*YOUR INSTRUCTIONS:*
Leave the images behind and copy every record exactly.

*DATA EXTRACTS:*
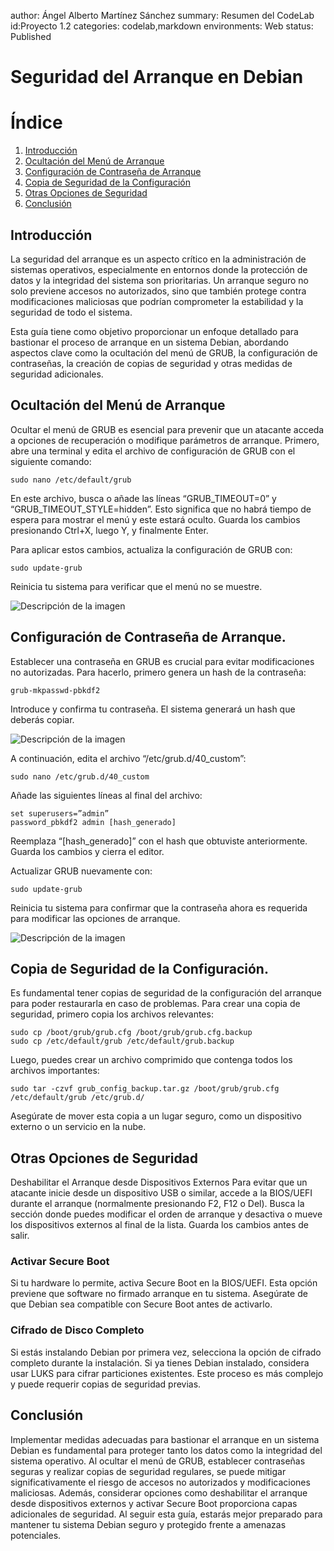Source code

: author: Ángel Alberto Martínez Sánchez
summary: Resumen del CodeLab
id:Proyecto 1.2
categories: codelab,markdown
environments: Web
status: Published

# Seguridad del Arranque en Debian

# Índice

1. [Introducción](#introducción)
2. [Ocultación del Menú de Arranque](#ocultación-del-menú-de-arranque)
3. [Configuración de Contraseña de Arranque](#configuración-de-contraseña-de-arranque)
4. [Copia de Seguridad de la Configuración](#copia-de-seguridad-de-la-configuración)
5. [Otras Opciones de Seguridad](#otras-opciones-de-seguridad)	
6. [Conclusión](#conclusión)

## Introducción
La seguridad del arranque es un aspecto crítico en la administración de sistemas operativos, especialmente en entornos donde la protección de datos y la integridad del sistema son prioritarias. Un arranque seguro no solo previene accesos no autorizados, sino que también protege contra modificaciones maliciosas que podrían comprometer la estabilidad y la seguridad de todo el sistema.

Esta guía tiene como objetivo proporcionar un enfoque detallado para bastionar el proceso de arranque en un sistema Debian, abordando aspectos clave como la ocultación del menú de GRUB, la configuración de contraseñas, la creación de copias de seguridad y otras medidas de seguridad adicionales.



## Ocultación del Menú de Arranque

Ocultar el menú de GRUB  es esencial para prevenir que un atacante acceda a opciones de recuperación o modifique parámetros de arranque. Primero, abre una terminal y edita el archivo de configuración de GRUB con el siguiente comando:
	
	sudo nano /etc/default/grub

En este archivo, busca o añade las líneas “GRUB_TIMEOUT=0” y “GRUB_TIMEOUT_STYLE=hidden”. Esto significa que no habrá tiempo de espera para mostrar el menú y este estará oculto. Guarda los cambios presionando Ctrl+X, luego Y, y finalmente Enter.

Para aplicar estos cambios, actualiza la configuración de GRUB con:

	sudo update-grub

Reinicia tu sistema para verificar que el menú no se muestre.

![Descripción de la imagen](Imagen1.PNG)

## Configuración de Contraseña de Arranque.

Establecer una contraseña en GRUB es crucial para evitar modificaciones no autorizadas. Para hacerlo, primero genera un hash de la contraseña:

	grub-mkpasswd-pbkdf2

Introduce y confirma tu contraseña. El sistema generará un hash que deberás copiar.

![Descripción de la imagen](Imagen2.PNG)

A continuación, edita el archivo “/etc/grub.d/40_custom”:

	sudo nano /etc/grub.d/40_custom

Añade las siguientes líneas al final del archivo:

	set superusers=”admin”
	password_pbkdf2 admin [hash_generado]

Reemplaza “[hash_generado]” con el hash que obtuviste anteriormente. Guarda los cambios y cierra el editor.

Actualizar GRUB nuevamente con:
	
	sudo update-grub

Reinicia tu sistema para confirmar que la contraseña ahora es requerida para modificar las opciones de arranque.


![Descripción de la imagen](Imagen3.PNG)


## Copia de Seguridad de la Configuración.

Es fundamental tener copias de seguridad de la configuración del arranque para poder restaurarla en caso de problemas. Para crear una copia de seguridad, primero copia los archivos relevantes:

	sudo cp /boot/grub/grub.cfg /boot/grub/grub.cfg.backup
    sudo cp /etc/default/grub /etc/default/grub.backup

Luego, puedes crear un archivo comprimido que contenga todos los archivos importantes:

    sudo tar -czvf grub_config_backup.tar.gz /boot/grub/grub.cfg /etc/default/grub /etc/grub.d/

Asegúrate de mover esta copia a un lugar seguro, como un dispositivo externo o un servicio en la nube.

## Otras Opciones de Seguridad

Deshabilitar el Arranque desde Dispositivos Externos
Para evitar que un atacante inicie desde un dispositivo USB o similar, accede a la BIOS/UEFI durante el arranque (normalmente presionando F2, F12 o Del). Busca la sección donde puedes modificar el orden de arranque y desactiva o mueve los dispositivos externos al final de la lista. Guarda los cambios antes de salir.


### Activar Secure Boot

Si tu hardware lo permite, activa Secure Boot en la BIOS/UEFI. Esta opción previene que software no firmado arranque en tu sistema. Asegúrate de que Debian sea compatible con Secure Boot antes de activarlo.

### Cifrado de Disco Completo

Si estás instalando Debian por primera vez, selecciona la opción de cifrado completo durante la instalación. Si ya tienes Debian instalado, considera usar LUKS para cifrar particiones existentes. Este proceso es más complejo y puede requerir copias de seguridad previas.

## Conclusión

Implementar medidas adecuadas para bastionar el arranque en un sistema Debian es fundamental para proteger tanto los datos como la integridad del sistema operativo. Al ocultar el menú de GRUB, establecer contraseñas seguras y realizar copias de seguridad regulares, se puede mitigar significativamente el riesgo de accesos no autorizados y modificaciones maliciosas. Además, considerar opciones como deshabilitar el arranque desde dispositivos externos y activar Secure Boot proporciona capas adicionales de seguridad. Al seguir esta guía, estarás mejor preparado para mantener tu sistema Debian seguro y protegido frente a amenazas potenciales.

*WRITTEN SOLUTION:*
Source code

: author: Ángel Alberto Martínez Sánchez
summary: Resumen del CodeLab
id:Proyecto 1.2
categories: codelab,markdown
environments: Web
status: Published

# Seguridad del Arranque en Debian

# Índice

1. [Introducción](#introducción)
2. [Ocultación del Menú de Arranque](#ocultación-del-menú-de-arranque)
3. [Configuración de Contraseña de Arranque](#configuración-de-contraseña-de-arranque)
4. [Copia de Seguridad de la Configuración](#copia-de-seguridad-de-la-configuración)
5. [Otras Opciones de Seguridad](#otras-opciones-de-seguridad)	
6. [Conclusión](#conclusión)

## Introducción
La seguridad del arranque es un aspecto crítico en la administración de sistemas operativos, especialmente en entornos donde la protección de datos y la integridad del sistema son prioritarias. Un arranque seguro no solo previene accesos no autorizados, sino que también protege contra modificaciones maliciosas que podrían comprometer la estabilidad y la seguridad de todo el sistema.

Esta guía tiene como objetivo proporcionar un enfoque detallado para bastionar el proceso de arranque en un sistema Debian, abordando aspectos clave como la ocultación del menú de GRUB, la configuración de contraseñas, la creación de copias de seguridad y otras medidas de seguridad adicionales.



## Ocultación del Menú de Arranque

Ocultar el menú de GRUB  es esencial para prevenir que un atacante acceda a opciones de recuperación o modifique parámetros de arranque. Primero, abre una terminal y edita el archivo de configuración de GRUB con el siguiente comando:
	
	sudo nano /etc/default/grub

En este archivo, busca o añade las líneas “GRUB_TIMEOUT=0” y “GRUB_TIMEOUT_STYLE=hidden”. Esto significa que no habrá tiempo de espera para mostrar el menú y este estará oculto. Guarda los cambios presionando Ctrl+X, luego Y, y finalmente Enter.

Para aplicar estos cambios, actualiza la configuración de GRUB con:

	sudo update-grub

Reinicia tu sistema para verificar que el menú no se muestre.

![Descripción de la imagen](Imagen1.PNG)

## Configuración de Contraseña de Arranque.

Establecer una contraseña en GRUB es crucial para evitar modificaciones no autorizadas. Para hacerlo, primero genera un hash de la contraseña:

	grub-mkpasswd-pbkdf2

Introduce y confirma tu contraseña. El sistema generará un hash que deberás copiar.

![Descripción de la imagen](Imagen2.PNG)

A continuación, edita el archivo “/etc/grub.d/40_custom”:

	sudo nano /etc/grub.d/40_custom

Añade las siguientes líneas al final del archivo:

	set superusers=”admin”
	password_pbkdf2 admin [hash_generado]

Reemplaza “[hash_generado]” con el hash que obtuviste anteriormente. Guarda los cambios y cierra el editor.

Actualizar GRUB nuevamente con:
	
	sudo update-grub

Reinicia tu sistema para confirmar que la contraseña ahora es requerida para modificar las opciones de arranque.


![Descripción de la imagen](Imagen3.PNG)


## Copia de Seguridad de la Configuración.

Es fundamental tener copias de seguridad de la configuración del arranque para poder restaurarla en caso de problemas. Para crear una copia de seguridad, primero copia los archivos relevantes:

	sudo cp /boot/grub/grub.cfg /boot/grub/grub.cfg.backup
    sudo cp /etc/default/grub /etc/default/grub.backup

Luego, puedes crear un archivo comprimido que contenga todos los archivos importantes:

    sudo tar -czvf grub_config_backup.tar.gz /boot/grub/grub.cfg /etc/default/grub /etc/grub.d/

Asegúrate de mover esta copia a un lugar seguro, como un dispositivo externo o un servicio en la nube.

## Otras Opciones de Seguridad

Deshabilitar el Arranque desde Dispositivos Externos
Para evitar que un atacante inicie desde un dispositivo USB o similar, accede a la BIOS/UEFI durante el arranque (normalmente presionando F2, F12 o Del). Busca la sección donde puedes modificar el orden de arranque y desactiva o mueve los dispositivos externos al final de la lista. Guarda los cambios antes de salir.


### Activar Secure Boot

Si tu hardware lo permite, activa Secure Boot en la BIOS/UEFI. Esta opción previene que software no firmado arranque en tu sistema. Asegúrate de que Debian sea compatible con Secure Boot antes de activarlo.

### Cifrado de Disco Completo

Si estás instalando Debian por primera vez, selecciona la opción de cifrado completo durante la instalación. Si ya tienes Debian instalado, considera usar LUKS para cifrar particiones existentes. Este proceso es más complejo y puede requerir copias de seguridad previas.

## Conclusión

Implementar medidas adecuadas para bastionar el arranque en un sistema Debian es fundamental para proteger tanto los datos como la integridad del sistema operativo. Al ocultar el menú de GRUB, establecer contraseñas seguras y realizar copias de seguridad regulares, se puede mitigar significativamente el riesgo de accesos no autorizados y modificaciones maliciosas. Además, considerar opciones como deshabilitar el arranque desde dispositivos externos y activar Secure Boot proporciona capas adicionales de seguridad. Al seguir esta guía, estarás mejor preparado para mantener tu sistema Debian seguro y protegido frente a amenazas potenciales.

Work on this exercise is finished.